U.S. Bancorp has signed on as the largest bank to use an alternative payments system that lets consumers pay for online transactions through their institutions' websites.
The Minneapolis company said Wednesday that it plans to offer the Secure Vault Payments service to merchant and consumer customers next year. Online payments experts say the biggest challenge in driving usage of SVP is getting large banks and merchants to offer it.
Nacha, the Herndon, Va., electronic payments association that is pushing the automated-clearing-house-based service, in September announced that it had completed a pilot test of the fledgling product.
"It's certainly a feather in the cap for Nacha and for Secure Vault Payments to have a bank the stature of U.S. Bank involved in this," said Jacob Jegher, a senior analyst at the Boston research firm Celent.
U.S. Bancorp expects to have the service available to merchants and billers in the first quarter of next year and then to consumers in the second quarter, Mary Burchette, the senior vice president of treasury management product management at U.S. Bancorp., said in an interview Tuesday.
The service could be an attractive payment option for consumers who do not want to disclose payment card information online, she said.
"We're targeting those consumers that are more security conscious," Burchette said.
U.S. Bancorp initially plans to focus on education providers, government clients, nonprofit groups and utility companies, and add more traditional e-commerce merchants later, she said.
Merchants and billers benefit from lower transaction costs as well as from having a guarantee of payment, which banks that offer SVP must provide as part of an agreement with Nacha, Burchette said.
SVP runs on technology developed by eWise Systems USA Inc., a Denver subsidiary of the Australian payments technology company eWise.
To offer SVP as a payment option, merchants must be sponsored by a bank that has an agreement with Nacha.

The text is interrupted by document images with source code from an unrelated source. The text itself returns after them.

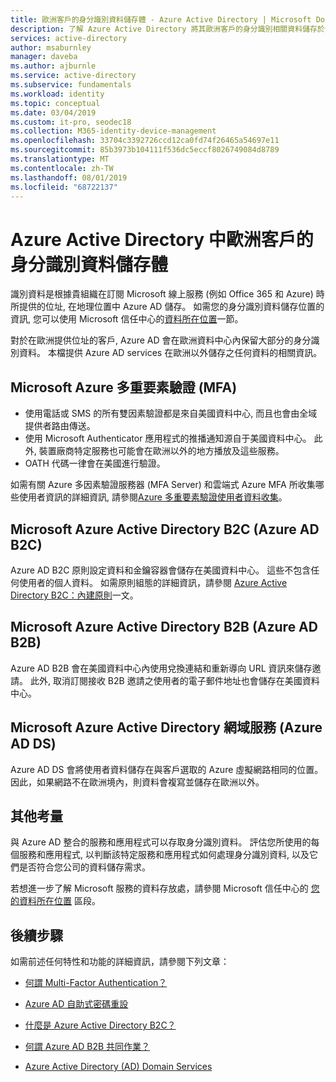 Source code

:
 ```yaml
---
title: 歐洲客戶的身分識別資料儲存體 - Azure Active Directory | Microsoft Docs
description: 了解 Azure Active Directory 將其歐洲客戶的身分識別相關資料儲存於何處。
services: active-directory
author: msaburnley
manager: daveba
ms.author: ajburnle
ms.service: active-directory
ms.subservice: fundamentals
ms.workload: identity
ms.topic: conceptual
ms.date: 03/04/2019
ms.custom: it-pro, seodec18
ms.collection: M365-identity-device-management
ms.openlocfilehash: 33704c3392726ccd12ca0fd74f26465a54697e11
ms.sourcegitcommit: 85b3973b104111f536dc5eccf8026749084d8789
ms.translationtype: MT
ms.contentlocale: zh-TW
ms.lasthandoff: 08/01/2019
ms.locfileid: "68722137"
---
```

# <a name="identity-data-storage-for-european-customers-in-azure-active-directory"></a>Azure Active Directory 中歐洲客戶的身分識別資料儲存體
識別資料是根據貴組織在訂閱 Microsoft 線上服務 (例如 Office 365 和 Azure) 時所提供的位址, 在地理位置中 Azure AD 儲存。 如需您的身分識別資料儲存位置的資訊, 您可以使用 Microsoft 信任中心的[資料所在位置](https://www.microsoft.com/trustcenter/privacy/where-your-data-is-located)一節。

對於在歐洲提供位址的客戶, Azure AD 會在歐洲資料中心內保留大部分的身分識別資料。 本檔提供 Azure AD services 在歐洲以外儲存之任何資料的相關資訊。

## <a name="microsoft-azure-multi-factor-authentication-mfa"></a>Microsoft Azure 多重要素驗證 (MFA)
    
- 使用電話或 SMS 的所有雙因素驗證都是來自美國資料中心, 而且也會由全域提供者路由傳送。
- 使用 Microsoft Authenticator 應用程式的推播通知源自于美國資料中心。 此外, 裝置廠商特定服務也可能會在歐洲以外的地方播放及這些服務。
- OATH 代碼一律會在美國進行驗證。 

如需有關 Azure 多因素驗證服務器 (MFA Server) 和雲端式 Azure MFA 所收集哪些使用者資訊的詳細資訊, 請參閱[Azure 多重要素驗證使用者資料收集](https://docs.microsoft.com/azure/active-directory/authentication/howto-mfa-reporting-datacollection)。

## <a name="microsoft-azure-active-directory-b2c-azure-ad-b2c"></a>Microsoft Azure Active Directory B2C (Azure AD B2C)

Azure AD B2C 原則設定資料和金鑰容器會儲存在美國資料中心。 這些不包含任何使用者的個人資料。 如需原則組態的詳細資訊，請參閱 [Azure Active Directory B2C：內建原則](https://docs.microsoft.com/azure/active-directory-b2c/active-directory-b2c-reference-policies)一文。

## <a name="microsoft-azure-active-directory-b2b-azure-ad-b2b"></a>Microsoft Azure Active Directory B2B (Azure AD B2B) 
    
Azure AD B2B 會在美國資料中心內使用兌換連結和重新導向 URL 資訊來儲存邀請。 此外, 取消訂閱接收 B2B 邀請之使用者的電子郵件地址也會儲存在美國資料中心。

## <a name="microsoft-azure-active-directory-domain-services-azure-ad-ds"></a>Microsoft Azure Active Directory 網域服務 (Azure AD DS)

Azure AD DS 會將使用者資料儲存在與客戶選取的 Azure 虛擬網路相同的位置。 因此，如果網路不在歐洲境內，則資料會複寫並儲存在歐洲以外。

## <a name="other-considerations"></a>其他考量

與 Azure AD 整合的服務和應用程式可以存取身分識別資料。 評估您所使用的每個服務和應用程式, 以判斷該特定服務和應用程式如何處理身分識別資料, 以及它們是否符合您公司的資料儲存需求。

若想進一步了解 Microsoft 服務的資料存放處，請參閱 Microsoft 信任中心的 [您的資料所在位置](https://www.microsoft.com/trustcenter/privacy/where-your-data-is-located) 區段。

## <a name="next-steps"></a>後續步驟
如需前述任何特性和功能的詳細資訊，請參閱下列文章：
- [何謂 Multi-Factor Authentication？](https://docs.microsoft.com/azure/active-directory/authentication/multi-factor-authentication)

- [Azure AD 自助式密碼重設](https://docs.microsoft.com/azure/active-directory/authentication/active-directory-passwords-overview)

- [什麼是 Azure Active Directory B2C？](https://docs.microsoft.com/azure/active-directory-b2c/active-directory-b2c-overview)

- [何謂 Azure AD B2B 共同作業？](https://docs.microsoft.com/azure/active-directory/active-directory-b2b-what-is-azure-ad-b2b)

- [Azure Active Directory (AD) Domain Services](https://docs.microsoft.com/azure/active-directory-domain-services/active-directory-ds-overview)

The merchant or biller would list it as a payment option on their checkout page.
When consumers click on SVP as an option, they would be presented with a list of consumer banks enrolled in the service. If a consumer's bank is listed, they would select it and be redirected to the bank's site and log in normally.
The bank then presents a summary of the transaction being completed and asks consumers to authorize the payment.
The service could attract consumers who are concerned about online security, but merchants must still be convinced, Jegher said. "It's an adoption issue and an awareness issue [for] all the parties involved," he said. "Those merchants are used to doing things a certain way. Banks are used to doing things a certain way and consumers are used to doing things a certain way."
About 40 banks offer the service to merchants, consumers or both, but until now the majority were subsidiaries of the Columbus, Ga., banking holding company Synovus Financial Corp. U.S. Bancorp is the first large bank not affiliated with Synovus to agree to offer the service.
U.S. Bancorp is "a really big win" for Nacha, which is in discussions with other large banks that are interested in offering the service, said George Throckmorton, the managing director of advanced payment solutions at Nacha, which establishes the operating rules and sets costs that banks pay to offer the service.